今、私たちが当たり前のようにパンツスーツを着て、テーラードジャケットを羽織っているのは、サンローランの功績によるものだと実感させられます。
また、サンローランに限らず、現代の洋装の基盤を作ってきたこの時代のデザイナーたちは、本当にすごいものを生み出してきたのだなと思います。

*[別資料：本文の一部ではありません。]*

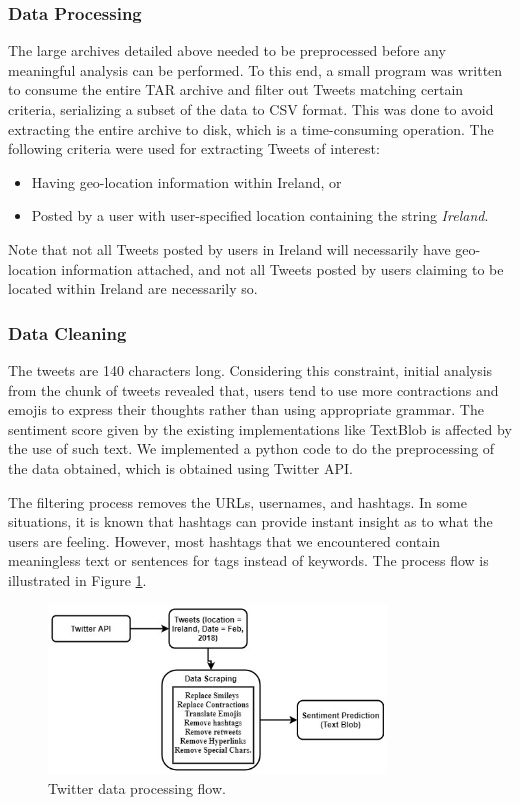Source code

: \documentclass[a4paper,10pt]{article}
\begin{document}
    \subsubsection{Data Processing}

    The large archives detailed above needed to be preprocessed before any meaningful analysis can be performed. To this end, a small program was written to consume the entire TAR archive and filter out Tweets matching certain criteria, serializing a subset of the data to CSV format. This was done to avoid extracting the entire archive to disk, which is a time-consuming operation. The following criteria were used for extracting Tweets of interest:
    \begin{itemize}
        \item{
            Having geo-location information within Ireland, or
        }
        \item{
            Posted by a user with user-specified location containing the string \textit{Ireland}.
        }
    \end{itemize}

    Note that not all Tweets posted by users in Ireland will necessarily have geo-location information attached, and not all Tweets posted by users claiming to be located within Ireland are necessarily so.

    \subsubsection{Data Cleaning}

    The tweets are 140 characters long. Considering this constraint, initial analysis from the chunk of tweets revealed that, users tend to use more contractions and emojis to express their thoughts rather than using appropriate grammar. The sentiment score given by the existing implementations like TextBlob is affected by the use of such text. We implemented a python code to do the preprocessing of the data obtained, which is obtained using Twitter API.

    The filtering process removes the URLs, usernames, and hashtags. In some situations, it is known that hashtags can provide instant insight as to what the users are feeling. However, most hashtags that we encountered contain meaningless text or sentences for tags instead of keywords. The process flow is illustrated in Figure \ref{fig:twitter_process_flow}.

    \begin{figure}
        \includegraphics[width=0.8\textwidth]{twitter_process_flow.jpeg}
        \caption{Twitter data processing flow.}
        \label{fig:twitter_process_flow}
    \end{figure}
\end{document}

黒を日常で着るのも、コルセットやスカートの骨組みに頼らずシルエットを作るのも、女性のパンツスタイルも、本物の宝石を使わないデザイン性重視のアクセサリーも、ほとんどがこの時代のデザイナーたちが作り上げてきたものです。
また解説を読みとても驚いたのが、
サンローランは世界各地の文化に影響を受けたコレクションを発表していますが、そのほとんどが書籍や絵などを参考に、頭のなかで想像を巡らせて作られたものだということです(サンローランはあまり旅行が好きではなかったらしいです…)。
「やっぱり実物を見ないと!」
と、ときに私たちは“生で体感すること”にこだわりたくなりますが、サンローランはそんな固定観念を覆すほどに、豊かな感性の持ち主だったことを感じさせられました。
また公私ともにパートナーであったピエール・ベルジェの存在が、サンローラン本人にとっても、またブランドにとっても、かなり大きいものだったようです。
パトロンや裏方にスポットライトが当たることは、デザイナー本人の注目度に比べれば極端に少ないです。ただ、ファッションデザイナーに限らず、クリエイターはときに孤独感にさいなまれることがあるのではないかと感じますが、サンローランにとって彼の存在は、ビジネス以外にも大切な意味があったのだと思います。
今回の展覧会が実現したのも、彼がサンローランの遺産をしっかりと保護していく土台を築いてくれたからです。
今回の展覧会開催にあたり、ご尽力くださったすべての方に感謝の気持ちでいっぱいです。